The survey, released Wednesday, revealed that 51% of large employers (500 employees or more) said they are likely or very likely to make changes that would shift more costs to employees. This includes increasing deductibles or out-of-pocket maximums. In last year’s survey, 45% of employers said this.

Mercer’s survey was conducted in April and included responses from 711 organizations based in the U.S. This includes 504 organizations with 500 or more employees and 207 organizations with fewer than 500 employees.

The survey also found that employers are considering other strategies to mitigate costs. For example, 35% of large employers will provide a non-traditional medical plan option in 2026, such as a variable copay plan in which “copay amounts vary by individual providers and members can see the amounts prior to making an appointment,” according to Mercer. Of the 6% of large employers currently offering variable copay plans, 28% of their employees chose to enroll in them in 2025 on average.

“Employers project average health benefit costs to grow by nearly 6% this year, and 2026 may be even more challenging from a cost perspective,” said Ed Lehman, Mercer’s U.S. health and benefits leader, in a statement. “While short-term cost containment actions might be needed to address current budget realities, we also see some employers using longer-term strategies, such as offering narrow network plans, that emphasize high-quality, high-value care. These strategies may improve health outcomes or make healthcare more affordable for employees.”

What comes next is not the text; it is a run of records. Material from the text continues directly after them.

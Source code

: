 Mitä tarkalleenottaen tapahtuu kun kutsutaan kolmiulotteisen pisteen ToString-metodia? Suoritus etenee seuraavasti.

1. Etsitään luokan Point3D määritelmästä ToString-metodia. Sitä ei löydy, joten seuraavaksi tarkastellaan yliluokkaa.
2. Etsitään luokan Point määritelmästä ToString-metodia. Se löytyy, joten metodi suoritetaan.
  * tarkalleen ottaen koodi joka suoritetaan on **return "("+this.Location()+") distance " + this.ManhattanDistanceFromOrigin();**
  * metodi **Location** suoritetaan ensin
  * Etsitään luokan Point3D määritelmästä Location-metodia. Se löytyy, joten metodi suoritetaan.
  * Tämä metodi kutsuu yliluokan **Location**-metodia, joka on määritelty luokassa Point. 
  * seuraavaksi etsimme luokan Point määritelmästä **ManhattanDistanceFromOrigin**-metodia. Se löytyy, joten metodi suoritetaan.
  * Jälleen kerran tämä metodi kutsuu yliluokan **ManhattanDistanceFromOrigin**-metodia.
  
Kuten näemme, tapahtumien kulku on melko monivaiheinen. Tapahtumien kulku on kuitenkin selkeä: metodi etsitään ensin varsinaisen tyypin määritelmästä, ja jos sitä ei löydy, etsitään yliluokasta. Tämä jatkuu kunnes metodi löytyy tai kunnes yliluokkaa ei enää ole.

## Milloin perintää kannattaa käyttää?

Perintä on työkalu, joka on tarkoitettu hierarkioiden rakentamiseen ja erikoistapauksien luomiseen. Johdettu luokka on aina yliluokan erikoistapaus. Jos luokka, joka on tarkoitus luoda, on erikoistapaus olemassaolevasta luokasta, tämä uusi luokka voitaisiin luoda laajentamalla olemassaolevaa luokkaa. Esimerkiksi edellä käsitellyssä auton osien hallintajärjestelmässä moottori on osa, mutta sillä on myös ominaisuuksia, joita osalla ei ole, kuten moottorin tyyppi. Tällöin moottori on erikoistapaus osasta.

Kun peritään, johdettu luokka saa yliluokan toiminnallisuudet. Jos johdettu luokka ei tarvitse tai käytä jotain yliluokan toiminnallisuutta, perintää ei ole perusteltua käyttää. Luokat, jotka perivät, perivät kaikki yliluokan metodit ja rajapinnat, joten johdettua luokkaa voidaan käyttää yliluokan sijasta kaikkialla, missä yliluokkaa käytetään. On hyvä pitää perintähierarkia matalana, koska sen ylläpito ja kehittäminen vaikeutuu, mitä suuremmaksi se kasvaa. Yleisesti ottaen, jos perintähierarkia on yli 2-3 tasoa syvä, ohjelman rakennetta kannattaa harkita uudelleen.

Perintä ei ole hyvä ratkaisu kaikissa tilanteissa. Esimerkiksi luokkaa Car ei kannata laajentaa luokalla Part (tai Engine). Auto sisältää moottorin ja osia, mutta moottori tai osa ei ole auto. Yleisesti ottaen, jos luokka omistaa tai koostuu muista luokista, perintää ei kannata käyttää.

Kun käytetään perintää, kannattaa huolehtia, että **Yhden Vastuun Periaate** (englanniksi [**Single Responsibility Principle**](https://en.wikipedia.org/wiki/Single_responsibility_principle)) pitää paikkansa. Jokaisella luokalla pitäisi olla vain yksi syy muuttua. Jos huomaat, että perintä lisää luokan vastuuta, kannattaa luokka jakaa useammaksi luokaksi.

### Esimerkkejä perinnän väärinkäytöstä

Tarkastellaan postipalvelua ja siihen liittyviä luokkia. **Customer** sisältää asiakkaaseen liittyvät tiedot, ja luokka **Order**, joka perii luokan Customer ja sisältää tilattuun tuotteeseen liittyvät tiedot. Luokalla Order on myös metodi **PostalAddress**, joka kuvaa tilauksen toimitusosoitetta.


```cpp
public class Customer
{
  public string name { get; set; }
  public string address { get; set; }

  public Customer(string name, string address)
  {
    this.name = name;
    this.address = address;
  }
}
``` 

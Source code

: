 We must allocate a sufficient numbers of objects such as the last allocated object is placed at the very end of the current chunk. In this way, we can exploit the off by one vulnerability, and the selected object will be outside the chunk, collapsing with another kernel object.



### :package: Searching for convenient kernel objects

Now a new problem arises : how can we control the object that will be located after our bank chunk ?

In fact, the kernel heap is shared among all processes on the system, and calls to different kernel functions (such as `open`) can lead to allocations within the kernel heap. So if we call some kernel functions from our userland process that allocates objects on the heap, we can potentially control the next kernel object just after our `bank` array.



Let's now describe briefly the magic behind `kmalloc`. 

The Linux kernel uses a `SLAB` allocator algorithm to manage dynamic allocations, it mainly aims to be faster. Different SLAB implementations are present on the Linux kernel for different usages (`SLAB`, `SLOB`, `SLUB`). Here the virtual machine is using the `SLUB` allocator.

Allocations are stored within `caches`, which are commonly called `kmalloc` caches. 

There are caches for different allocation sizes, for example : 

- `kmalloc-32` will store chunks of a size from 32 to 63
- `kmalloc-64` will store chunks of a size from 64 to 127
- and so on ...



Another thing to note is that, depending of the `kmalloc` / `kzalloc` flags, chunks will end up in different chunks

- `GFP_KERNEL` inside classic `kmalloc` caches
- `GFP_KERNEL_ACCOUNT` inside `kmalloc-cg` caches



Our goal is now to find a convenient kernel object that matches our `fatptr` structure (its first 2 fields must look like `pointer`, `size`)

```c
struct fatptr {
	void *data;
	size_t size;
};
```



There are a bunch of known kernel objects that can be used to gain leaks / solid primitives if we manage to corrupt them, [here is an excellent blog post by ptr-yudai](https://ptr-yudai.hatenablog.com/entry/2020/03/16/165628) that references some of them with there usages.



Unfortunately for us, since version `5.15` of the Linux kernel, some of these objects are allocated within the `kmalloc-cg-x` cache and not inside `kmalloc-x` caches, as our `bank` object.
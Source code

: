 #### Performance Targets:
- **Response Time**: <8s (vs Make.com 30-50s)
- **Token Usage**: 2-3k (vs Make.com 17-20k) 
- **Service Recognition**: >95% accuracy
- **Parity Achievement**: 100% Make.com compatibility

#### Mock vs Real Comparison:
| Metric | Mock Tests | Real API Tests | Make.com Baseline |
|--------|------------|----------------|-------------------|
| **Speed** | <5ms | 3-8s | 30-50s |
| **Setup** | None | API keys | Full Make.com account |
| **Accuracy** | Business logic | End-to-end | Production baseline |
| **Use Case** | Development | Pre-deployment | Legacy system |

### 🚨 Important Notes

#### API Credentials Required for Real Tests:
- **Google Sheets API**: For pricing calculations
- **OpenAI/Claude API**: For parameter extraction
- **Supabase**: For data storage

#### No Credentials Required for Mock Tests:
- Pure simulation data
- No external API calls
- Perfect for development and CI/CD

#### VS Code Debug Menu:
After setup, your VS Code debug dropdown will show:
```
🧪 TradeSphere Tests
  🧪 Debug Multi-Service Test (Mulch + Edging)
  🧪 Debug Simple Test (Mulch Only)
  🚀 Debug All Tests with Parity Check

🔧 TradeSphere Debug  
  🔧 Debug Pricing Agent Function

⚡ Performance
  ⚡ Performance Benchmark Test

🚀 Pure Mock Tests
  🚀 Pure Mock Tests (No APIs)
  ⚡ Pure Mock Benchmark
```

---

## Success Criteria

Mercer also found that the cost of weight loss drugs like GLP-1s is of serious concern to employers. About 44% of large employers cover the drugs for obesity, and 77% said that it is extremely or very important to manage the cost of GLP-1s. 

“While the trend over the past couple of years has been to add coverage for GLP-1s approved for weight-loss, some employers facing large cost increases in 2026 may feel this coverage is out of reach,” said Alysha Fluno, Mercer’s pharmacy innovation leader. “Employers are weighing the immediate costs of covering these drugs against the potential for generating savings down the road once their workforce’s health improves.”

In addition, 61% of large employers are considering an alternative to traditional pharmacy benefit contracts that would provide more transparency on the cost of drugs and PBM services.

Additional findings from the survey include:

  • About three-quarters of large employers plan to offer digital stress management or resiliency resources in 2026. This includes apps for mindfulness, meditation and cognitive behavioral therapy.
  • More than half of employers plan to provide in-person or live online resources for managing stress, such as training sessions or coaching.
  • More employers are training their managers on how to identify when employees are battling mental health challenges. About 40% of large employers said they are conducting mental health training with managers.